Peux-tu nous parler de ta série Jeunesse lyonnaise, que tu as postée sur Twitter et qui a rencontré un vif succès ?
Il y a de cela un an, dans les rues de Lyon, j’ai rencontré Molokaie. Nous avons tout de suite accroché du fait de nos idéaux politiques similaires. Molokaie avait déjà vu mon film [On ne peut plus rien dire] et appréciait le message que j’essayais de véhiculer. S’ensuit le début d’une longue collaboration qui, de fil en aiguille, m’a permis de rencontrer ses ami·e·s – qui ont 18 ans et qui avaient envie de dénoncer le manque de représentation des personnes noires.

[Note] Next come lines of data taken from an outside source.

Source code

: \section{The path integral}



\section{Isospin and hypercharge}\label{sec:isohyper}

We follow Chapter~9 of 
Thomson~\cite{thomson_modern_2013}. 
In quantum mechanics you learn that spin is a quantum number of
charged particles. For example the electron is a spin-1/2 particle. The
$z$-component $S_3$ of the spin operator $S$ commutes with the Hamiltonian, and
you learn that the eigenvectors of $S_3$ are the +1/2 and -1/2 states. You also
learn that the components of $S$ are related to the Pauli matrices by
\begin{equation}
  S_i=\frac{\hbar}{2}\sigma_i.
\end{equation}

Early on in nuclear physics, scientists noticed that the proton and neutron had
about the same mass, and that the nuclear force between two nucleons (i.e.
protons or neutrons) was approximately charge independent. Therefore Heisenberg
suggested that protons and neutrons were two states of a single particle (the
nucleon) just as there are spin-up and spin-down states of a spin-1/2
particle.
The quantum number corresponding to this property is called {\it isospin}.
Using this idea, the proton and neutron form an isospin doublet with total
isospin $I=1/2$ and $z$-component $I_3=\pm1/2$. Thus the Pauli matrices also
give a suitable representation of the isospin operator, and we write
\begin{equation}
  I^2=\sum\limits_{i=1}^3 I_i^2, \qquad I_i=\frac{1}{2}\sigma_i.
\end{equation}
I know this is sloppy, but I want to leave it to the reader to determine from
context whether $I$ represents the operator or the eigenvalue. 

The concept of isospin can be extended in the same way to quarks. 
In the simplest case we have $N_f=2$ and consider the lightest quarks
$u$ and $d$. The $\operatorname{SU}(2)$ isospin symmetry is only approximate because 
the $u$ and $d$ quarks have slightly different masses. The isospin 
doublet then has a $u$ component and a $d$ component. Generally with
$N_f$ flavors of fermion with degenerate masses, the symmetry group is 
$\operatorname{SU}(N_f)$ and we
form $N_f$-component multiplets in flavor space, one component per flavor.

Lyon est une ville où la population bourgeoise blanche vise la gentrification de quartiers défavorisés ainsi que l’exclusion sociale de personnes racisées. En d’autres mots, cette bourgeoisie favorise l’invisibilisation des personnes racisées au travers de cette gentrification.
© Néhémie Lemal
Cette invisibilisation, cette gentrification, cette séparation sont vécues au quotidien par les modèles que je prends en photo, ainsi que par l’ensemble des personnes racisées vivant à Lyon. On observe un des versants de cette invisibilisation lorsqu’on regarde d’un peu plus près l’exemple de la Guillotière [un quartier de Lyon, ndlr]. Les loyers augmentent, l’offre ne répond pas à la demande, le racisme sévit lors du choix des locataires et aucun politique ne semble s’emparer concrètement du sujet. En conclusion, ma vision de la jeunesse lyonnaise, c’est la jeunesse noire, la jeunesse coup de poing, celle qui n’est jamais représentée de façon positive, celle qui a la tête haute. Je voulais montrer des adolescents fiers et charismatiques.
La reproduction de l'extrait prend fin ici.